Intuit stock rises again as tax season nears; KeyBanc trims target for TurboTax owner

New York, Jan 23, 2026, 12:44 PM EST — Regular session

  • Intuit shares climbed roughly 2.5% by midday, building on gains from Thursday’s close
  • KeyBanc lowered its price target to $750 from $825 but maintained its Overweight rating
  • Investors are gearing up for the IRS to kick off the 2026 filing season this Monday

Intuit shares jumped roughly 2.5% on Friday, beating the broader market ahead of next week’s U.S. tax-filing season kickoff.

This shift is crucial since the period around the IRS opening day usually shapes demand for consumer tax software and paid assistance — a major profit driver for Intuit’s TurboTax business.

Intuit recently hovered near $562, after starting the day around $547 and dipping to an intraday low close to $546, per market data. The S&P 500 ETF SPY edged up modestly, with the tech-focused QQQ gaining roughly 0.5%.

On Friday, KeyBanc lowered its price target for Intuit to $750 from $825 but maintained its Overweight rating, according to a Marketscreener report citing an MT Newswires note.

A price target reflects an analyst’s forecast for a stock’s trading range in the coming 12 months. When an analyst issues an “overweight” rating, it usually means they anticipate the stock will outperform its peers or the market benchmark.
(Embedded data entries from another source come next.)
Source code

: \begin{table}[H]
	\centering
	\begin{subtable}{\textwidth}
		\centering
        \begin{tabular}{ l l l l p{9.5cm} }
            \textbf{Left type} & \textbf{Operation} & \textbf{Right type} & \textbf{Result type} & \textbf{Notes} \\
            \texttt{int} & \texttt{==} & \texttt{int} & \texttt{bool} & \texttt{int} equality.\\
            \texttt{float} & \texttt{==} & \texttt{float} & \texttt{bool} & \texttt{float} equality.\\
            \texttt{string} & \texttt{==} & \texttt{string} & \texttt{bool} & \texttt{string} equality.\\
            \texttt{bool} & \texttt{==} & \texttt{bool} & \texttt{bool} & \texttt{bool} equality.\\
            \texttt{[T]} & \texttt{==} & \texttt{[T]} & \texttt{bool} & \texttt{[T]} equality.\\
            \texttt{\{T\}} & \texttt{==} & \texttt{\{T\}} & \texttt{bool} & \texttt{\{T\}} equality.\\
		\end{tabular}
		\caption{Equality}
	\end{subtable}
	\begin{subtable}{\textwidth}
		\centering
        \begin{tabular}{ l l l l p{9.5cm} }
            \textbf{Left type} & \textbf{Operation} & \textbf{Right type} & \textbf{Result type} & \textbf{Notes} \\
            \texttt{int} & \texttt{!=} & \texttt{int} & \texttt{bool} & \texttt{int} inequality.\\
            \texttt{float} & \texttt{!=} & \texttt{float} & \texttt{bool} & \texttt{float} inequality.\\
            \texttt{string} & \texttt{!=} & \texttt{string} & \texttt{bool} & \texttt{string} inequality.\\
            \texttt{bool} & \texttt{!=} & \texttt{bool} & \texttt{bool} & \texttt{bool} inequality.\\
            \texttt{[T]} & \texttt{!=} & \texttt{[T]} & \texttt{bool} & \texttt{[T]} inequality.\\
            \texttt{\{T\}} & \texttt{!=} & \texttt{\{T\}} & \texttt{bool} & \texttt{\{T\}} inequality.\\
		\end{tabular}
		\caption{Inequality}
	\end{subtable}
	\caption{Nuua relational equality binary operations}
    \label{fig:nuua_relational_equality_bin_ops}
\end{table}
Investors are keeping an eye on tax-season updates as the IRS announced that the 2026 filing season kicks off Monday, Jan. 26. New tax law changes may impact credits and deductions this year. “The Internal Revenue Service is ready to help taxpayers” fulfill their filing duties, IRS Chief Executive Officer Frank Bisignano said in a release on Jan. 8. IRS

That said, caution is warranted. This week, the IRS revealed a leadership overhaul just ahead of tax season. National Taxpayer Advocate Erin M. Collins flagged concerns, noting the IRS workforce is down 26%, which “poses risks to next year’s filing season,” AP reported. AP News

Rival tax preparer H&R Block dipped roughly 0.6% on Friday, trailing behind Intuit’s gains.

As returns begin to come in, traders will hone in on early signals from software demand and the uptake of assisted-filing, particularly with the added complexity introduced by new tax provisions.

Still, the scenario could flip. Should early filing numbers disappoint, or if the IRS stumbles on processing and refunds drag, the tax-season trade might unravel fast — and tax-related stocks often react sharply when the outlook changes.

Next on the calendar: Monday’s IRS opening day, Jan. 26, followed by the initial batch of early-season data investors rely on to size up the filing season’s progress.